BEGIN DATA EXCERPTS
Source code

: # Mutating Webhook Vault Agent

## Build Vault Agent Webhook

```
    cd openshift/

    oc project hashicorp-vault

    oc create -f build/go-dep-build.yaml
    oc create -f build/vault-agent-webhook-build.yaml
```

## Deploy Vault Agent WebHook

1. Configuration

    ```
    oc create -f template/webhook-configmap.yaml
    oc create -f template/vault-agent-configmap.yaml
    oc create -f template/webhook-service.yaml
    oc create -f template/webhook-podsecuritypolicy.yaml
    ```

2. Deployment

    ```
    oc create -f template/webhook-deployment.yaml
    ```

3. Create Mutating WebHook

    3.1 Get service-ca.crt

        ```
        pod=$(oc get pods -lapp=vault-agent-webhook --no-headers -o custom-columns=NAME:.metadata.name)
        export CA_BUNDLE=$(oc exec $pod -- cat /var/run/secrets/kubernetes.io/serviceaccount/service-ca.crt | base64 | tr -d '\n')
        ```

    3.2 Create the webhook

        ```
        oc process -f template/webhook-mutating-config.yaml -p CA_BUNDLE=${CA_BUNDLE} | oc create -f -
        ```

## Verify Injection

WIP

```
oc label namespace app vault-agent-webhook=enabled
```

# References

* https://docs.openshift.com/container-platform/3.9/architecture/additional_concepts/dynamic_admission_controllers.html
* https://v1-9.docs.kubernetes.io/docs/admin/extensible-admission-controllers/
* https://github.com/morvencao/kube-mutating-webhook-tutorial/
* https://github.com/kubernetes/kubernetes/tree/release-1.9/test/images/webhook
END DATA EXCERPTS
BEGIN DATA EXCERPTS
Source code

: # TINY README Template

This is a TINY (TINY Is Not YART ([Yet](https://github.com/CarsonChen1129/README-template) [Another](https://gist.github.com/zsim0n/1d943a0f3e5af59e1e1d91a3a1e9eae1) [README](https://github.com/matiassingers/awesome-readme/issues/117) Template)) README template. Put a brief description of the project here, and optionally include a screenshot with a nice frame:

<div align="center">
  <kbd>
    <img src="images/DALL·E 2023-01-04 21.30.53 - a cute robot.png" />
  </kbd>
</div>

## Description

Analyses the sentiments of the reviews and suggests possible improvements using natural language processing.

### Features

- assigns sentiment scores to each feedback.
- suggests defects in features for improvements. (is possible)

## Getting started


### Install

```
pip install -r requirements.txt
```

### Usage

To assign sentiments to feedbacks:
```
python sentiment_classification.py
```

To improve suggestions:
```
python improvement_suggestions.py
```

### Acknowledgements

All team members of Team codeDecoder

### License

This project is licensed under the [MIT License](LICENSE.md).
END DATA EXCERPTS
BEGIN DATA EXCERPTS
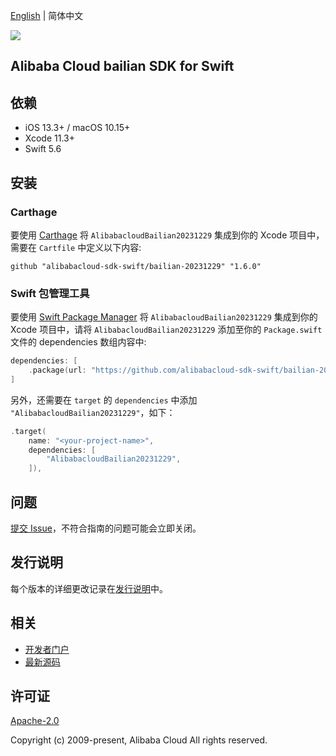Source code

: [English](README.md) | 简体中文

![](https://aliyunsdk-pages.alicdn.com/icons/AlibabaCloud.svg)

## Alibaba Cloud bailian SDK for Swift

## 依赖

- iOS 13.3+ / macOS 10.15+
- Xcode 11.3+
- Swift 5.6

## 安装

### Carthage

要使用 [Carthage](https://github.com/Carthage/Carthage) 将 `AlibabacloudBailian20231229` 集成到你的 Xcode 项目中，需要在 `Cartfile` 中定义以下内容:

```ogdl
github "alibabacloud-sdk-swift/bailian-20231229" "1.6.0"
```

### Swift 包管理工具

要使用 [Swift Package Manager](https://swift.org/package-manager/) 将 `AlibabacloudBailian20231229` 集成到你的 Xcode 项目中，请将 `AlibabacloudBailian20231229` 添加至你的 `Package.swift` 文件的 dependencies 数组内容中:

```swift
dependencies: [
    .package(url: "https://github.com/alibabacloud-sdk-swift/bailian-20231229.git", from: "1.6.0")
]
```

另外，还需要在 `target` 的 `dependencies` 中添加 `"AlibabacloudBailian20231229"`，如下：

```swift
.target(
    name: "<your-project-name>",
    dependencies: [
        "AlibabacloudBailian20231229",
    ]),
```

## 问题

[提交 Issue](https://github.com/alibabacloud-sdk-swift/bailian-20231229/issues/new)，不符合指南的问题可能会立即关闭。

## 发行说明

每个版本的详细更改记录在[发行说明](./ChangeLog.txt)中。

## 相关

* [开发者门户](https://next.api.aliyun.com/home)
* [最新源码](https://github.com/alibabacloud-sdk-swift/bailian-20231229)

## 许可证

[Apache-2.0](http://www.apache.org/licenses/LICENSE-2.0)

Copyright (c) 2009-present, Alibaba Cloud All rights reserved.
END DATA EXCERPTS
> _EXERCISE AIM_
Every line containing the string "github" should be pulled from the listing and copied.

> _OUTPUT BELOW_
* https://github.com/morvencao/kube-mutating-webhook-tutorial/
* https://github.com/kubernetes/kubernetes/tree/release-1.9/test/images/webhook
This is a TINY (TINY Is Not YART ([Yet](https://github.com/CarsonChen1129/README-template) [Another](https://gist.github.com/zsim0n/1d943a0f3e5af59e1e1d91a3a1e9eae1) [README](https://github.com/matiassingers/awesome-readme/issues/117) Template)) README template. Put a brief description of the project here, and optionally include a screenshot with a nice frame:
要使用 [Carthage](https://github.com/Carthage/Carthage) 将 `AlibabacloudBailian20231229` 集成到你的 Xcode 项目中，需要在 `Cartfile` 中定义以下内容:
github "alibabacloud-sdk-swift/bailian-20231229" "1.6.0"
    .package(url: "https://github.com/alibabacloud-sdk-swift/bailian-20231229.git", from: "1.6.0")
[提交 Issue](https://github.com/alibabacloud-sdk-swift/bailian-20231229/issues/new)，不符合指南的问题可能会立即关闭。
* [最新源码](https://github.com/alibabacloud-sdk-swift/bailian-20231229)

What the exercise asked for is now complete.